Stored data:
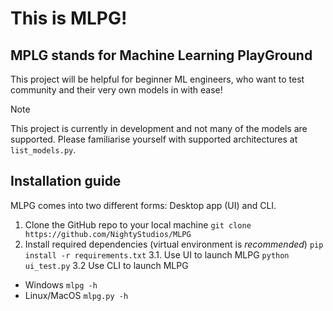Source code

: # This is MLPG!
## MPLG stands for Machine Learning PlayGround

This project will be helpful for beginner ML engineers, who want to test community and their very own models in with ease!

> [!NOTE]
> This project is currently in development and not many of the models are supported.
> Please familiarise yourself with supported architectures at `list_models.py`.

## Installation guide

MLPG comes into two different forms: Desktop app (UI) and CLI.

1. Clone the GitHub repo to your local machine
`git clone https://github.com/NightyStudios/MLPG`
2. Install required dependencies (virtual environment is _recommended_)
`pip install -r requirements.txt`
3.1. Use UI to launch MLPG
`python ui_test.py`
3.2 Use CLI to launch MLPG
* Windows
`mlpg -h`
* Linux/MacOS
`mlpg.py -h`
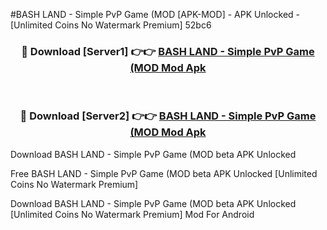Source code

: #BASH LAND - Simple PvP Game (MOD [APK-MOD] - APK Unlocked - [Unlimited Coins No Watermark Premium] 52bc6



<div align="center">

<h3>🔴 Download [Server1] 👉👉 <a href="https://momento.my/?title=BASH_LAND_-_Simple_PvP_Game_(MOD">BASH LAND - Simple PvP Game (MOD Mod Apk</a></h3><br>

<h3>🔴 Download [Server2] 👉👉 <a href="https://momento.my/?title=BASH_LAND_-_Simple_PvP_Game_(MOD">BASH LAND - Simple PvP Game (MOD Mod Apk</a></h3>
</div>



Download BASH LAND - Simple PvP Game (MOD beta APK Unlocked

Free BASH LAND - Simple PvP Game (MOD beta APK Unlocked [Unlimited Coins No Watermark Premium]

Download BASH LAND - Simple PvP Game (MOD beta APK Unlocked [Unlimited Coins No Watermark Premium] Mod For Android
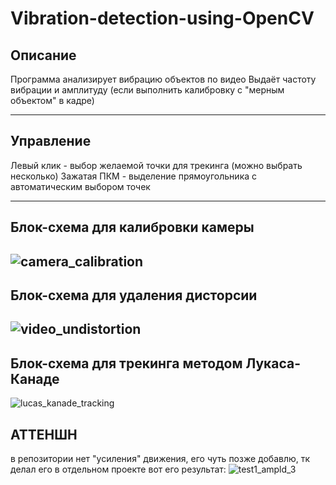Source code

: # Vibration-detection-using-OpenCV
## Описание
Программа анализирует вибрацию объектов по видео
Выдаёт частоту вибрации и амплитуду (если выполнить калибровку с "мерным объектом" в кадре)

---
## Управление
Левый клик - выбор желаемой точки для трекинга (можно выбрать несколько)
Зажатая ПКМ - выделение прямоугольника с автоматическим выбором точек

---
## Блок-схема для калибровки камеры
![camera_calibration](https://user-images.githubusercontent.com/79339489/177723238-94cb40ed-658d-4c5a-a17c-ddad6e9e10ef.png)
---
## Блок-схема для удаления дисторсии
![video_undistortion](https://user-images.githubusercontent.com/79339489/177723500-919874dc-bbba-4503-b179-3d3229cd821e.png)
---
## Блок-схема для трекинга методом Лукаса-Канаде
![lucas_kanade_tracking](https://user-images.githubusercontent.com/79339489/177723572-bf63eddd-801a-422d-8e5f-e5867b2c8400.png)

## АТТЕНШН
в репозитории нет "усиления" движения, его чуть позже добавлю, тк делал его в отдельном проекте
вот его результат:
![test1_ampld_3](https://user-images.githubusercontent.com/79339489/179936553-2fefc33e-8f34-4ef4-a9b6-9beea70c7f26.gif)
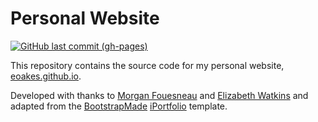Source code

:# Personal Website

[![GitHub last commit (gh-pages)](https://img.shields.io/github/last-commit/eoakes/eoakes.github.io)](https://eoakes.github.io/)

This repository contains the source code for my personal website, [eoakes.github.io](https://eoakes.github.io/).

Developed with thanks to [Morgan Fouesneau](https://mfouesneau.github.io/) and [Elizabeth Watkins](https://ejwatkins-astro.github.io/) and adapted from the [BootstrapMade](https://bootstrapmade.com/) [iPortfolio](https://bootstrapmade.com/iportfolio-bootstrap-portfolio-websites-template/) template.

Problem statement:
Using the entries above, repeat only the lines from the one containing "## Управление" through the one containing "## Блок-схема для калибровки камеры", end lines included.

Response:
## Управление
Левый клик - выбор желаемой точки для трекинга (можно выбрать несколько)
Зажатая ПКМ - выделение прямоугольника с автоматическим выбором точек

---
## Блок-схема для калибровки камеры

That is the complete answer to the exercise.